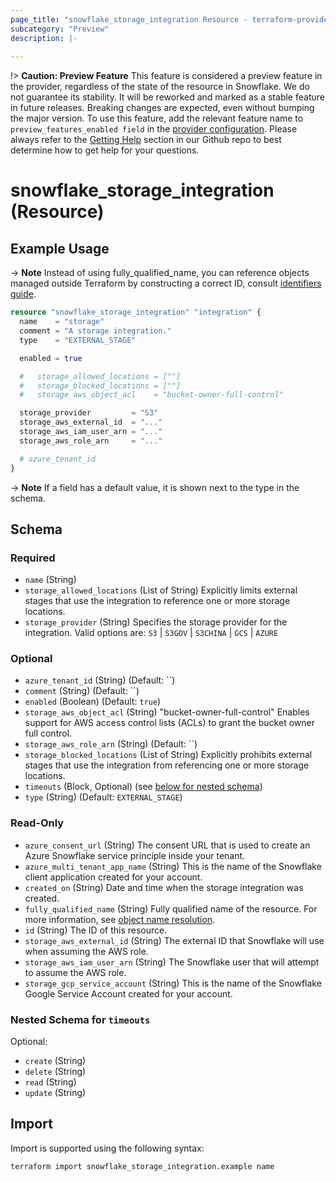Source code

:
 ```yaml
---
page_title: "snowflake_storage_integration Resource - terraform-provider-snowflake"
subcategory: "Preview"
description: |-
  
---
```


!> **Caution: Preview Feature** This feature is considered a preview feature in the provider, regardless of the state of the resource in Snowflake. We do not guarantee its stability. It will be reworked and marked as a stable feature in future releases. Breaking changes are expected, even without bumping the major version. To use this feature, add the relevant feature name to `preview_features_enabled field` in the [provider configuration](https://registry.terraform.io/providers/Snowflake-Labs/snowflake/latest/docs#schema). Please always refer to the [Getting Help](https://github.com/Snowflake-Labs/terraform-provider-snowflake?tab=readme-ov-file#getting-help) section in our Github repo to best determine how to get help for your questions.

# snowflake_storage_integration (Resource)



## Example Usage

-> **Note** Instead of using fully_qualified_name, you can reference objects managed outside Terraform by constructing a correct ID, consult [identifiers guide](../guides/identifiers_rework_design_decisions#new-computed-fully-qualified-name-field-in-resources).
<!-- TODO(SNOW-1634854): include an example showing both methods-->

```terraform
resource "snowflake_storage_integration" "integration" {
  name    = "storage"
  comment = "A storage integration."
  type    = "EXTERNAL_STAGE"

  enabled = true

  #   storage_allowed_locations = [""]
  #   storage_blocked_locations = [""]
  #   storage_aws_object_acl    = "bucket-owner-full-control"

  storage_provider         = "S3"
  storage_aws_external_id  = "..."
  storage_aws_iam_user_arn = "..."
  storage_aws_role_arn     = "..."

  # azure_tenant_id
}
```

-> **Note** If a field has a default value, it is shown next to the type in the schema.

<!-- schema generated by tfplugindocs -->
## Schema

### Required

- `name` (String)
- `storage_allowed_locations` (List of String) Explicitly limits external stages that use the integration to reference one or more storage locations.
- `storage_provider` (String) Specifies the storage provider for the integration. Valid options are: `S3` | `S3GOV` | `S3CHINA` | `GCS` | `AZURE`

### Optional

- `azure_tenant_id` (String) (Default: ``)
- `comment` (String) (Default: ``)
- `enabled` (Boolean) (Default: `true`)
- `storage_aws_object_acl` (String) "bucket-owner-full-control" Enables support for AWS access control lists (ACLs) to grant the bucket owner full control.
- `storage_aws_role_arn` (String) (Default: ``)
- `storage_blocked_locations` (List of String) Explicitly prohibits external stages that use the integration from referencing one or more storage locations.
- `timeouts` (Block, Optional) (see [below for nested schema](#nestedblock--timeouts))
- `type` (String) (Default: `EXTERNAL_STAGE`)

### Read-Only

- `azure_consent_url` (String) The consent URL that is used to create an Azure Snowflake service principle inside your tenant.
- `azure_multi_tenant_app_name` (String) This is the name of the Snowflake client application created for your account.
- `created_on` (String) Date and time when the storage integration was created.
- `fully_qualified_name` (String) Fully qualified name of the resource. For more information, see [object name resolution](https://docs.snowflake.com/en/sql-reference/name-resolution).
- `id` (String) The ID of this resource.
- `storage_aws_external_id` (String) The external ID that Snowflake will use when assuming the AWS role.
- `storage_aws_iam_user_arn` (String) The Snowflake user that will attempt to assume the AWS role.
- `storage_gcp_service_account` (String) This is the name of the Snowflake Google Service Account created for your account.

<a id="nestedblock--timeouts"></a>
### Nested Schema for `timeouts`

Optional:

- `create` (String)
- `delete` (String)
- `read` (String)
- `update` (String)

## Import

Import is supported using the following syntax:

```shell
terraform import snowflake_storage_integration.example name
```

----

> [INSTRUCTIONS TO FOLLOW]
Filter the records for lines containing the word "when" and copy each one.

> [EXERCISE ANSWER]
- `created_on` (String) Date and time when the storage integration was created.
- `storage_aws_external_id` (String) The external ID that Snowflake will use when assuming the AWS role.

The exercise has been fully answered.